- Gray in 2002
- Born: James Laird Gray 1926 Glasgow, Scotland
- Died: 2 August 2010 (aged 83–84) Garelochhead, Argyll and Bute, Scotland
- Education: University of Glasgow (BS)
- Occupation: Engineer
- Spouse: Mary ​(m. 1954)​
- Children: 3

= James L. Gray =

British engineer

James Laird Gray (1926 – 2 August 2010) was a Scottish engineer who helped develop several power stations in England and Scotland. An important figure in the field of steam turbine technology in the UK, he received the Thomas Hawksley Medal and the James Clayton Award from the Institute of Mechanical Engineers for his work at two nuclear power stations.

==Biography==
Born in Glasgow in 1926, he was educated in the early years of WWII and qualified for university entrance at the age of 16. Despite qualifying, Gray was too young to be admitted. He then became an apprentice at Yarrow Shipbuilders Ltd in Scotstown. At 17, he entered Glasgow University, and three years later graduated with a Bachelor of Science (First-Class Honors) in mechanical engineering.

He moved to England from Scotland to begin working in steam turbine and power station engineering at English Electric in Rugby. In an article published at his retirement, he gave credit for this direction to the chief engineer of English Electric, who said, "forget naval turbines" and steered him towards power station steam turbines which were "the thing of the future."

He married his wife Mary in 1954 and had three children: Alex (b. 1955), Susan (b. 1956), and John (b. 1964).

After English Electric, Gray joined the British Electricity Authority, later known as the Central Electricity Authority (CEA) and then the Central Electricity Generating Board (CEGB), where he became head of the CEGB's Turbine Generator Design Branch. A move by the CEGB's Generation, Design, and Construction Department to Barnwood required him to relocate to Gloucestershire. A couple of years later, he left to become a Manager of Generation, Design, and Technical Services at the South of Scotland Electricity Board (SSEB) in Glasgow.

Jim's mother (far right), maternal grandparents, aunts & uncles (Dennistoun, Glasgow, late 1890s)

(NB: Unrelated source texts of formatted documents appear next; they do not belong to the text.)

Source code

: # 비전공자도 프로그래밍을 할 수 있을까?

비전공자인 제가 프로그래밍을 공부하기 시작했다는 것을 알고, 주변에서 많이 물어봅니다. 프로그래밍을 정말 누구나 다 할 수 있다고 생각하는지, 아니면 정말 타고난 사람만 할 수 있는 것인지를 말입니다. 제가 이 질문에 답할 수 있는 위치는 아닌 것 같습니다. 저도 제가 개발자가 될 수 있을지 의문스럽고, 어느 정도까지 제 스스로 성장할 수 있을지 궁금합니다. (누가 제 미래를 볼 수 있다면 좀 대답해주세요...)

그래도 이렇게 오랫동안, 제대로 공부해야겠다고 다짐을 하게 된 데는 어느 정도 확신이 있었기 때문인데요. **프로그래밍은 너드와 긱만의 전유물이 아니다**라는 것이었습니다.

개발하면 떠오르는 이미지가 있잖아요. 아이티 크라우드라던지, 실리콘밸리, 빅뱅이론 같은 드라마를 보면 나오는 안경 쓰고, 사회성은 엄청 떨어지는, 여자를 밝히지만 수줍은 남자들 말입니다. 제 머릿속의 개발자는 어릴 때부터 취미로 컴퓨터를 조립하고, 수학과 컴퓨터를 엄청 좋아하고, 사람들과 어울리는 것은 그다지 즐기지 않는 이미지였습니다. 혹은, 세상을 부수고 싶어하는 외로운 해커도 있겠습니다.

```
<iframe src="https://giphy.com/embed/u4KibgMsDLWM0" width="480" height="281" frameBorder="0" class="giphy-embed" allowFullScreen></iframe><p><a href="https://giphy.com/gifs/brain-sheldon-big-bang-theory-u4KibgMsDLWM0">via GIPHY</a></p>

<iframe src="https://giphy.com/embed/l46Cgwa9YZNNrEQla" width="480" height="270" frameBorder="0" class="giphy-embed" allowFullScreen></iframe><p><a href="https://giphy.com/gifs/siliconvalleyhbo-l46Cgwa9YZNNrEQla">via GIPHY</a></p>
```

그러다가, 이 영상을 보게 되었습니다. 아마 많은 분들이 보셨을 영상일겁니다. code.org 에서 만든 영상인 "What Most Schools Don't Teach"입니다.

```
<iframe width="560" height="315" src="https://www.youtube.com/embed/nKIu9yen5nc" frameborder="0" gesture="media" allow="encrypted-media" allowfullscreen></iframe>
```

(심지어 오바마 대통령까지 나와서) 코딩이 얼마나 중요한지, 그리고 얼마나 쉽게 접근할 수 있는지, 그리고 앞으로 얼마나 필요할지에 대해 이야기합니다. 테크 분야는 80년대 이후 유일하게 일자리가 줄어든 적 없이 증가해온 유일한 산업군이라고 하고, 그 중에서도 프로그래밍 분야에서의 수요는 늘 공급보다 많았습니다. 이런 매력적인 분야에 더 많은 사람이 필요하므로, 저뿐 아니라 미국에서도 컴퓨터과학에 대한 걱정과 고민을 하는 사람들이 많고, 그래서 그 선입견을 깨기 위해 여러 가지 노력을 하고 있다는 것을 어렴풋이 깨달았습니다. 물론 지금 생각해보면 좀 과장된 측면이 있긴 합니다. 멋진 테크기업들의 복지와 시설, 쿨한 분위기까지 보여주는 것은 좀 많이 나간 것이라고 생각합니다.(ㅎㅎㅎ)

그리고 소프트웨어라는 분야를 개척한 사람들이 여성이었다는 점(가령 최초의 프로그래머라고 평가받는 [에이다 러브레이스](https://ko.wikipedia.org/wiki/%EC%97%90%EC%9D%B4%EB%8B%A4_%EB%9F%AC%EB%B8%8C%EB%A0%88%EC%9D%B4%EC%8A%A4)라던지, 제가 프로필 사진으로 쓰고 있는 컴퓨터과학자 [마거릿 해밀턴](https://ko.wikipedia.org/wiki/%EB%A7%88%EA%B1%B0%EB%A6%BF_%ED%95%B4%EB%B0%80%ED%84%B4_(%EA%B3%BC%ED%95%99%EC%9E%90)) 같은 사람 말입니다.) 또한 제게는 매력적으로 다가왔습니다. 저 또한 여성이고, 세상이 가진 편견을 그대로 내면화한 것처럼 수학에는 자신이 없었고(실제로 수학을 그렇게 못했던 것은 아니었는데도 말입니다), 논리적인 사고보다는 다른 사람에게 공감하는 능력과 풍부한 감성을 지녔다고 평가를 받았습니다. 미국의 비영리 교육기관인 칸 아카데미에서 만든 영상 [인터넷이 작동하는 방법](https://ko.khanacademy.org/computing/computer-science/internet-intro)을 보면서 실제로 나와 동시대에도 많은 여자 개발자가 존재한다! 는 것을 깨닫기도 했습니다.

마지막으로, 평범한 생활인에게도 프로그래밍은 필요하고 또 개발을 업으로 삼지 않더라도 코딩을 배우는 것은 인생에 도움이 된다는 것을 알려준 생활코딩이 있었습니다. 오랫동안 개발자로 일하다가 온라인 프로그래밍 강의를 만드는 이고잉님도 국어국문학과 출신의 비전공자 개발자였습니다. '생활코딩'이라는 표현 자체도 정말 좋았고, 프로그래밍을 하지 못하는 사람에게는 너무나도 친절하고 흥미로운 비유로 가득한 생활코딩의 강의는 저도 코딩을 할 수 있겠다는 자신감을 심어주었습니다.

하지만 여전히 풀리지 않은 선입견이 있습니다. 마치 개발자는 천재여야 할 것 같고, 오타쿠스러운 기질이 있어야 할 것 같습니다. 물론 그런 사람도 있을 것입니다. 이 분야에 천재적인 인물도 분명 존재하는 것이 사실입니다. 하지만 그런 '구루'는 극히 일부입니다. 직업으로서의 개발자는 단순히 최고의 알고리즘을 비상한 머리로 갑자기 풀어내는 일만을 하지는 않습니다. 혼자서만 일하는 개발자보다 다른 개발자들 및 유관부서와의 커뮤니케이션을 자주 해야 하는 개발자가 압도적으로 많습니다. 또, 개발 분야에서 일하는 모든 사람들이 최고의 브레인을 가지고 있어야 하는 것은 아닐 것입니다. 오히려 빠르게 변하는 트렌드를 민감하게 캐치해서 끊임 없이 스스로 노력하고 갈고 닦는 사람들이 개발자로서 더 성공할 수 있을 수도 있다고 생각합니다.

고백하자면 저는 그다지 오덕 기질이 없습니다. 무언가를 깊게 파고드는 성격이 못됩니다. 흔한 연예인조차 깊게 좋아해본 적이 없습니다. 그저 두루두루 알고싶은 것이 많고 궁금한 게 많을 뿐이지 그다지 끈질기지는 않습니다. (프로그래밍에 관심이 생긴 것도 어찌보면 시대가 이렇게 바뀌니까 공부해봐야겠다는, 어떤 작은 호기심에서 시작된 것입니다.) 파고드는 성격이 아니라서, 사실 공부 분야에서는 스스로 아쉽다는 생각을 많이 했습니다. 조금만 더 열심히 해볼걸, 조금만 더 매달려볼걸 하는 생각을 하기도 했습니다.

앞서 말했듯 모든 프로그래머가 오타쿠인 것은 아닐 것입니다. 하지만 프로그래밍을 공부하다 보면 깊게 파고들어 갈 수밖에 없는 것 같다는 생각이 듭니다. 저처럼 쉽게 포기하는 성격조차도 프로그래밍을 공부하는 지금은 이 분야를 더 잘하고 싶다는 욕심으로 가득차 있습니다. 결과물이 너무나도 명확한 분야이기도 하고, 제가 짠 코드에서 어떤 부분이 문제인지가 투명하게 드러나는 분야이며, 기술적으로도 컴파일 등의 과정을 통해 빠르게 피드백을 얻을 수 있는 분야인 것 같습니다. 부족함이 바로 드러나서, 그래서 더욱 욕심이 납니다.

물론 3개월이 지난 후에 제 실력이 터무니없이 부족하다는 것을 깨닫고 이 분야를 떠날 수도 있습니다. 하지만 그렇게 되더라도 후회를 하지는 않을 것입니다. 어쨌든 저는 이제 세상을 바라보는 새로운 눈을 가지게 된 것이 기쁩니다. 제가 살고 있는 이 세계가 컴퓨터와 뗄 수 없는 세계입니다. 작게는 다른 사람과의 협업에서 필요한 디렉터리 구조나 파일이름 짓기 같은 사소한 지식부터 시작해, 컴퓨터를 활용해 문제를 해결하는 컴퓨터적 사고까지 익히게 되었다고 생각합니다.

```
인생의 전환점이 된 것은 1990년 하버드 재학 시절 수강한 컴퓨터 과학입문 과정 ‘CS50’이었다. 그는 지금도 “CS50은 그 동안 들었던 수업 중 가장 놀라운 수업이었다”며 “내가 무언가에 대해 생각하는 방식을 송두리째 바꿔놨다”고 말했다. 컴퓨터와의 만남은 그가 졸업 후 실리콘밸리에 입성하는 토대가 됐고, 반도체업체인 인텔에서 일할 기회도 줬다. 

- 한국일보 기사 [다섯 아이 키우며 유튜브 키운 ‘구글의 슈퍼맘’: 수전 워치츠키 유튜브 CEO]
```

New nuclear power stations were coming into service at this time, providing a large part of Scotland's non-fossil fuel generation capacity. Gray believed advancing modern atomic generation capacity to be essential to supplying power in the future, and he regretted the loss of expertise and manufacturing capacity in the sector since the end of new-build nuclear projects in the UK.

Gray retired in the late 1980s and lived with his wife in Garelochhead, the family home since 1975. He stayed busy even while in retirement; he and his wife were key figures in the renovation and management of Gibson Hall, a community center. He also maintained an active interest in public energy policy, particularly in Scotland. In 2008 he authored the pamphlet Electric Power in the New Scotland, which proposed a renewed commitment to nuclear power generation in Scotland and which formed part of a submission that he made to the Scottish Government Economy, Energy, and Tourism Committee's Inquiry into Scotland's Energy Future.

Later in retirement, he lost sight due to glaucoma and subsequently developed chest complaints. After deteriorating health, he died in the family home on 2 August 2010.

==Awards==

During his career, Gray received two awards from the Institute of Mechanical Engineers: the Thomas Hawksley Medal for his investigative work into a significant steam turbine failure at Hinkley Point A nuclear power station, and the James Clayton Award for work on the ingress of seawater to a reactor at Hunterston B nuclear power station.

Gray was a Fellow of the Royal Academy of Engineering, a Fellow of the Institution of Mechanical Engineers (IMechE), and a Fellow of the Royal Society of Arts.